Melody Thomas, host of the podcast The Good Sex Project and writer of , says the decision is patronising and infantalising.
“To take the decision to access these kinds of products away from people assumes that people over a certain age don’t have sexual desires or an intimate sex life. That feels very infantalising. I have spoken to a lot of people who enjoy partnered sexual pleasure and solo pleasure well into their older years. I have even interviewed older people who have experienced sexual pleasure for the first time ever in their sixties and seventies.”
She’s heard a lot of sex stories and one that sticks in her mind is about a woman in her seventies whose husband was dying.
“This was a really stressful time for her and during this time her daughter suggested that maybe they go shopping for a sex toy so that she would have something that gives her pleasure and a break from the stress. Something that she can turn to without putting any pressure on her husband. She did that and it made such a huge difference,” she says.
Thomas hopes the SuperGold team will change their mind. “Sex positivity isn't just for young people - sex can be a wonderful part of older people's lives too. It would be a really wonderful step in the right direction for those running the Super Gold programme to normalise joy and pleasure for this age group.”

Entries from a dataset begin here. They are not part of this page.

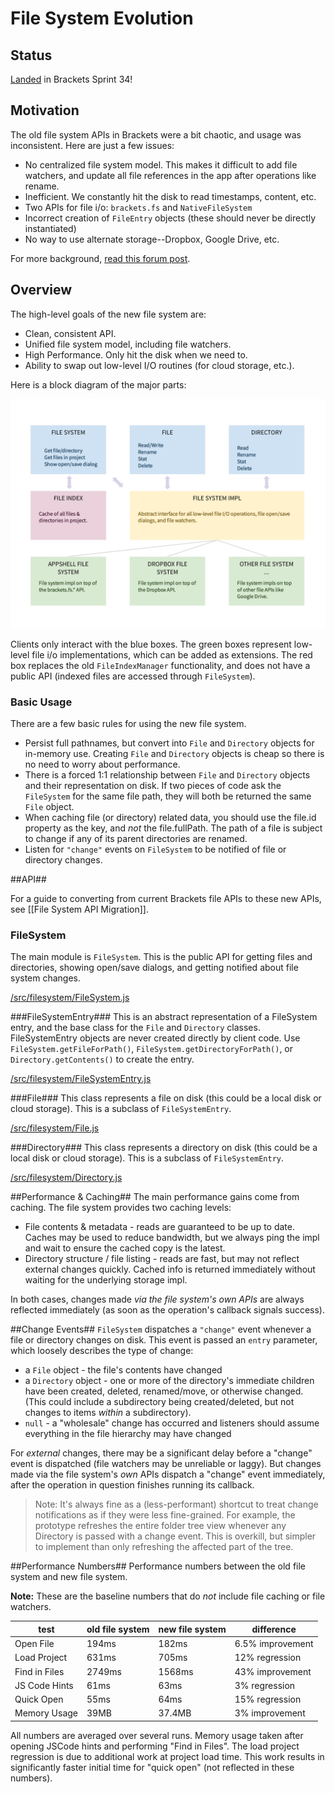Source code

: # File System Evolution #

## Status ##
[Landed](https://github.com/adobe/brackets/pull/5797) in Brackets Sprint 34!

## Motivation ##

The old file system APIs in Brackets were a bit chaotic, and usage was inconsistent. Here are just a few issues:

* No centralized file system model. This makes it difficult to add file watchers, and update all file references in the app after operations like rename.
* Inefficient. We constantly hit the disk to read timestamps, content, etc.
* Two APIs for file i/o: `brackets.fs` and `NativeFileSystem`
* Incorrect creation of `FileEntry` objects (these should never be directly instantiated)
* No way to use alternate storage--Dropbox, Google Drive, etc.

For more background, [read this forum post](https://groups.google.com/d/msg/brackets-dev/95PyDKfMO0M/Lw9tBoBDUWwJ).

## Overview ##

The high-level goals of the new file system are:

* Clean, consistent API.
* Unified file system model, including file watchers.
* High Performance. Only hit the disk when we need to.
* Ability to swap out low-level I/O routines (for cloud storage, etc.).

Here is a block diagram of the major parts:

![File System Block Diagram](screenshots/filesystem/filesystem-block-diagram.png)

Clients only interact with the blue boxes. The green boxes represent low-level file i/o implementations, which can be added as extensions. The red box replaces the old `FileIndexManager` functionality, and does not have a public API (indexed files are accessed through `FileSystem`).


### Basic Usage ###
There are a few basic rules for using the new file system.

* Persist full pathnames, but convert into `File` and `Directory` objects for in-memory use. Creating `File` and `Directory` objects is cheap so there is no need to worry about performance.
* There is a forced 1:1 relationship between `File` and `Directory` objects and their representation on disk. If two pieces of code ask the `FileSystem` for the same file path, they will both be returned the same `File` object.
* When caching file (or directory) related data, you should use the file.id property as the key, and _not_ the file.fullPath. The path of a file is subject to change if any of its parent directories are renamed.
* Listen for `"change"` events on `FileSystem` to be notified of file or directory changes. 

##API##

For a guide to converting from current Brackets file APIs to these new APIs, see [[File System API Migration]].

### FileSystem ###
The main module is `FileSystem`. This is the public API for getting files and directories, showing open/save dialogs, and getting notified about file system changes.

[/src/filesystem/FileSystem.js](https://github.com/adobe/brackets/blob/master/src/filesystem/FileSystem.js)

###FileSystemEntry###
This is an abstract representation of a FileSystem entry, and the base class for the `File` and `Directory` classes. FileSystemEntry objects are never created directly by client code. Use `FileSystem.getFileForPath()`, `FileSystem.getDirectoryForPath()`, or `Directory.getContents()` to create the entry.

[/src/filesystem/FileSystemEntry.js](https://github.com/adobe/brackets/blob/master/src/filesystem/FileSystemEntry.js)


###File###
This class represents a file on disk (this could be a local disk or cloud storage). This is a subclass of `FileSystemEntry`.

[/src/filesystem/File.js](https://github.com/adobe/brackets/blob/master/src/filesystem/File.js)


###Directory###
This class represents a directory on disk (this could be a local disk or cloud storage). This is a subclass of `FileSystemEntry`.

[/src/filesystem/Directory.js](https://github.com/adobe/brackets/blob/master/src/filesystem/Directory.js)

##Performance & Caching##
The main performance gains come from caching. The file system provides two caching levels:

* File contents & metadata - reads are guaranteed to be up to date. Caches may be used to reduce bandwidth, but we always ping the impl and wait to ensure the cached copy is the latest.
* Directory structure / file listing - reads are fast, but may not reflect external changes quickly. Cached info is returned immediately without waiting for the underlying storage impl.

In both cases, changes made _via the file system's own APIs_ are always reflected immediately (as soon as the operation's callback signals success).

##Change Events##
`FileSystem` dispatches a `"change"` event whenever a file or directory changes on disk. This event is passed an `entry` parameter, which loosely describes the type of change:

* a `File` object - the file's contents have changed
* a `Directory` object - one or more of the directory's immediate children have been created, deleted, renamed/move, or otherwise changed. (This could include a subdirectory being created/deleted, but not changes to items _within_ a subdirectory).
* `null` - a "wholesale" change has occurred and listeners should assume everything in the file hierarchy may have changed

For _external_ changes, there may be a significant delay before a "change" event is dispatched (file watchers may be unreliable or laggy). But changes made via the file system's _own_ APIs dispatch a "change" event immediately, after the operation in question finishes running its callback.

> Note: It's always fine as a (less-performant) shortcut to treat change notifications as if they were less fine-grained. For example, the prototype refreshes the entire folder tree view whenever any Directory is passed with a change event. This is overkill, but simpler to implement than only refreshing the affected part of the tree.

##Performance Numbers##
Performance numbers between the old file system and new file system. 

**Note:** These are the baseline numbers that do _not_ include file caching or file watchers.

<table>
  <thead>
    <tr>
      <th>test</th>
      <th>old file system</th>
      <th>new file system</th>
      <th>difference</th>
    </tr>
  </thead>
  <tbody>
    <tr>
      <td>Open File</td>
      <td>194ms</td>
      <td>182ms</td>
      <td>6.5% improvement</td>
    </tr>
    <tr>
      <td>Load Project</td>
      <td>631ms</td>
      <td>705ms</td>
      <td>12% regression</td>
    </tr>
    <tr>
      <td>Find in Files</td>
      <td>2749ms</td>
      <td>1568ms</td>
      <td>43% improvement</td>
    </tr>
    <tr>
      <td>JS Code Hints</td>
      <td>61ms</td>
      <td>63ms</td>
      <td>3% regression</td>
    </tr>
    <tr>
      <td>Quick Open</td>
      <td>55ms</td>
      <td>64ms</td>
      <td>15% regression</td>
    </tr>
    <tr>
      <td>Memory Usage</td>
      <td>39MB</td>
      <td>37.4MB</td>
      <td>3% improvement</td>
    </tr>
  </tbody>
</table>
All numbers are averaged over several runs. Memory usage taken after opening JSCode hints and performing "Find in Files". The load project regression is due to additional work at project load time. This work results in significantly faster initial time for "quick open" (not reflected in these numbers).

Certified sex educator Emma Hewitt-Johnson has worked in the sex toy industry for more than a decade, she says sadly the stigma around older people and sex toys isn’t new.
“Unfortunately, there is a myth that persists that older people don’t have sex or experience arousal, and this is simply not true,” she says.
“What we know from both the research and anecdotal evidence is that sexuality continues after 65, and for many people, this can be a great time for exploration and trying new things.”
“As we age, our bodies and how they function do change, so yes, sex might look different for people, but that doesn’t mean that it stops entirely. People over 65 can absolutely have active, healthy and horny sex lives!”
Even if the idea of sex toys makes the SuperGold Card team (of unknown ages) blush, it’s important to be mature about the topic, Hewitt-Johnson says.
“For a long period in sex toy history, they were called “marital aids”. And while I’m not fond of that term for several reasons, I do think that looking at these kinds of products as aids and tools for sexual pleasure, as well as toys, is a good thing.”
“Sex toys are incredible tools for adults of all ages. They can provide strong forms of stimulation for those with lower genital sensitivity, assist people to achieve and maintain erections, allow people to stay in positions comfortably for longer periods and help with vaginal dryness and comfort during play. All of which can be greatly beneficial for folks over 65.”
“Let the people have a discount on their sex toys!” she laughs.
Conway says regardless of the views of the Ministry of Social Development which manages the SuperGold Card programme and sets criteria for its discounts, Girls Get Off will still be offering discounts to over 65s.
“We will continue on as normal,” she says. “But I do think that it's a shame that in this case sexual wellbeing Isn't being treated the same as other well-being categories.”
The SuperGold Card Programme team did not respond to my questions.